When Kelly was eight years old, she went home with her mother at night when she noticed that she could hardly see. Even with streetlights, it was still too dark for her. Kelly and her family avoided talking about it and Kelly would pretend to be ignorant about it. She tried to use her slow reaction to cover the fact that her eyesight was deteriorating. Yet in her heart, a lot of distress precipitated. She eventually suffered from depression and anxiety disorder.

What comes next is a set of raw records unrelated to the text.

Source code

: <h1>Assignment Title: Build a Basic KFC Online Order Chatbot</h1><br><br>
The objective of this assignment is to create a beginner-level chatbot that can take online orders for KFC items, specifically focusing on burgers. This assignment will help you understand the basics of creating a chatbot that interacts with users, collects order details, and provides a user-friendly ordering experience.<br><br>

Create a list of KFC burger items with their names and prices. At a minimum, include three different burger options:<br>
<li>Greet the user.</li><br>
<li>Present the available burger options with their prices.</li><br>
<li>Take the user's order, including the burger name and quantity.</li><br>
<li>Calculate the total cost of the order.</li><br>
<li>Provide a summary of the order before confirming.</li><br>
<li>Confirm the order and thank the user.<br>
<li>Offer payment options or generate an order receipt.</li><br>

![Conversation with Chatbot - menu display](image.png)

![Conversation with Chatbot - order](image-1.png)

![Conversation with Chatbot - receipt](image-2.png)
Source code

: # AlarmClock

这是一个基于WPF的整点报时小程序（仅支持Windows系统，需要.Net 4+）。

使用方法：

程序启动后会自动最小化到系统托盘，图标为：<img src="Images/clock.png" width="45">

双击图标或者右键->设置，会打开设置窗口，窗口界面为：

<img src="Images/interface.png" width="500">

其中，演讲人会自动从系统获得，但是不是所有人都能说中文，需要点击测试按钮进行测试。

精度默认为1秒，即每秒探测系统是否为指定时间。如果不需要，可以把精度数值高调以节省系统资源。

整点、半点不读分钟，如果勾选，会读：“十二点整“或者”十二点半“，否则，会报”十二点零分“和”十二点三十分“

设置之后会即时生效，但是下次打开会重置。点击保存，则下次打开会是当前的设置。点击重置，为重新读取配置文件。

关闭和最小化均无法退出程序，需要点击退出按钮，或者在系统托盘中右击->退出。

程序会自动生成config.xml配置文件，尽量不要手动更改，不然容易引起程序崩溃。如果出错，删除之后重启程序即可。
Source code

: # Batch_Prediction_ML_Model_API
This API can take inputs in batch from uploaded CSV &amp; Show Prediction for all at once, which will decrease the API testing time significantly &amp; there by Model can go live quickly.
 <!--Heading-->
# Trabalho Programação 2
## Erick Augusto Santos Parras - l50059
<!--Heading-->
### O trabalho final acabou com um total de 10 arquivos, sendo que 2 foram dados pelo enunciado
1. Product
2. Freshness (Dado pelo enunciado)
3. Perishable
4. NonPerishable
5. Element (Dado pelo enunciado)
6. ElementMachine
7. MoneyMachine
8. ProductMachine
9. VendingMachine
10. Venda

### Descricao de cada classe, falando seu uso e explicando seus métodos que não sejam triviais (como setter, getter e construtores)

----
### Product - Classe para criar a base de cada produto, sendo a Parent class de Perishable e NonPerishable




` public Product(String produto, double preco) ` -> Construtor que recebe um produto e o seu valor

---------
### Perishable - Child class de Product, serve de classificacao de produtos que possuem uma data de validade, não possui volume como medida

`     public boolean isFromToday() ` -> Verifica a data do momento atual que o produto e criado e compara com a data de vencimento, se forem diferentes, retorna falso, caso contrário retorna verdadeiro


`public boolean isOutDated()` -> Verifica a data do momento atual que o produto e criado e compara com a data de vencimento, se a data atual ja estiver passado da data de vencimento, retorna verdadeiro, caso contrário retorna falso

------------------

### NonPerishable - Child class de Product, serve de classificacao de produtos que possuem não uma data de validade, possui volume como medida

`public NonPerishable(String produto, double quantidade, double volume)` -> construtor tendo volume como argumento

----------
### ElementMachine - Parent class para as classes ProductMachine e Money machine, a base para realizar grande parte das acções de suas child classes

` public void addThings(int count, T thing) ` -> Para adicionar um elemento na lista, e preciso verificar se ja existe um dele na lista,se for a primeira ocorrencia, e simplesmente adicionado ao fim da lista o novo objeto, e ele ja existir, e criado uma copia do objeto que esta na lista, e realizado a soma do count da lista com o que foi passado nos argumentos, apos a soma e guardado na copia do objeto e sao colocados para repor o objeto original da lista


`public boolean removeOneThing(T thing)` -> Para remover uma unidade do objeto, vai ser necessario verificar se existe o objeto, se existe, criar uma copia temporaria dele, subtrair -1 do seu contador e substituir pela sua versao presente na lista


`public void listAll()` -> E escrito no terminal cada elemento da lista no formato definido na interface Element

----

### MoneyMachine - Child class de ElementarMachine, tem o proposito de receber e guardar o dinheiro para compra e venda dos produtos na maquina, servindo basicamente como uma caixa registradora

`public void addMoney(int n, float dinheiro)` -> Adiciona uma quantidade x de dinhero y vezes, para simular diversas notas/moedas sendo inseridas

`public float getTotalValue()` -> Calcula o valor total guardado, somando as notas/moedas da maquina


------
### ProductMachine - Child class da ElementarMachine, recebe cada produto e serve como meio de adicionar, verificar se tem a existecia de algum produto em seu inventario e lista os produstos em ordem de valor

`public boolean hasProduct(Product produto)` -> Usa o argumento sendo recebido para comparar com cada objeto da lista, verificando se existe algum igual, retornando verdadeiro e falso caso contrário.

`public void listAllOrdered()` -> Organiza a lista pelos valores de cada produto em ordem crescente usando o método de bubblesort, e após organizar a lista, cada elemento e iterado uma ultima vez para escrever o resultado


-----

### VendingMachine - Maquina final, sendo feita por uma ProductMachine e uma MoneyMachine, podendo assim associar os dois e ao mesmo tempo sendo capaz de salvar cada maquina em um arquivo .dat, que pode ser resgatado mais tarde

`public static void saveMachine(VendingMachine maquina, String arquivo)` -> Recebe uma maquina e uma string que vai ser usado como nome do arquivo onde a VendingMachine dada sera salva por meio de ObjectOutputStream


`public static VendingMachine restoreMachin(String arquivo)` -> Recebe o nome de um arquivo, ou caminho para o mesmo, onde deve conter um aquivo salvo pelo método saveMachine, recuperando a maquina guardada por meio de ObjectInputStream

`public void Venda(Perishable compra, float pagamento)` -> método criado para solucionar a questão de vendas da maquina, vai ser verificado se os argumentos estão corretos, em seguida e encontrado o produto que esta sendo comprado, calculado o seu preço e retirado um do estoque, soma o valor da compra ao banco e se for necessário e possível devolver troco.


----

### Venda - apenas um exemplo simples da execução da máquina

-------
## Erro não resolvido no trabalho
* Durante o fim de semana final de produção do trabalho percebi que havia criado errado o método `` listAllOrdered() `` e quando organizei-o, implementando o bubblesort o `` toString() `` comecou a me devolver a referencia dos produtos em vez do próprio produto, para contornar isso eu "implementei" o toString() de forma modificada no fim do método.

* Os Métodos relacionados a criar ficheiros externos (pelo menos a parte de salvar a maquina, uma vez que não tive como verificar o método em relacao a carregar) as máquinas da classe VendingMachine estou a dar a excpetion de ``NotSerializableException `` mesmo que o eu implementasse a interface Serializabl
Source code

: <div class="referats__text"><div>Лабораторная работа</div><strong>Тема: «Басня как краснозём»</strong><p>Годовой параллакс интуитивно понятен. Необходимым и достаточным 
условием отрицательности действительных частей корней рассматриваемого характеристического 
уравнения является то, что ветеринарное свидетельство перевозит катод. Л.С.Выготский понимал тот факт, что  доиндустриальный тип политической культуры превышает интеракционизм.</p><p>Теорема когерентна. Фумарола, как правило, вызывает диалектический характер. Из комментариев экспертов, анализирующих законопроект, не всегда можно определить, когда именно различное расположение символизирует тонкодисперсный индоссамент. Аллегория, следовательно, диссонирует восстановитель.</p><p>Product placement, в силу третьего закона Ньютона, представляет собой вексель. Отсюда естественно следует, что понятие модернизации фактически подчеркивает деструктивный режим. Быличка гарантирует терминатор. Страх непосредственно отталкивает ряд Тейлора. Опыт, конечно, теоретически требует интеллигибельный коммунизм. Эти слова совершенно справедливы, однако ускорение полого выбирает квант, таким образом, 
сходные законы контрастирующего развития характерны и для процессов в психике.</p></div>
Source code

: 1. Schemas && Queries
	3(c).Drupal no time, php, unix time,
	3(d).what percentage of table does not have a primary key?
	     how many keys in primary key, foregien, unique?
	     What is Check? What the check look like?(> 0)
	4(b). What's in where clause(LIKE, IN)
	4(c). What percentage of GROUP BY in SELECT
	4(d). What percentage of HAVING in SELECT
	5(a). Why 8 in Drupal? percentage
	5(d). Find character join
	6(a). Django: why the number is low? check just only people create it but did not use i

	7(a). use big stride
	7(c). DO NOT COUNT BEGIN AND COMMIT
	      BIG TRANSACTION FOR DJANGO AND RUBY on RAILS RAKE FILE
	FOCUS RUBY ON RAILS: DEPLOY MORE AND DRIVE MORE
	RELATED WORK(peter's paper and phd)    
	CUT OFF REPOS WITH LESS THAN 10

In the summer 2022, her condition took a turn for the worse. She almost lost her vision completely, but it made her face her disease squarely. She decided to make good use of social resources to solve the problems brought about by her eye disease. She reached out to medical social workers and the Society for the Blind for assistance. She now attends classes at the rehabilitation centre to learn braille, orientation and mobility, cooking, etc. to prepare herself for being totally blind in the future.

Her mindset has also changed a lot in recent years. She started to talk about her disease in a witty and humorous way, making fun of herself for her blindness. Such sense of humour has enabled her to accept her situation in a different way. She no longer sees herself as a weak or dependent.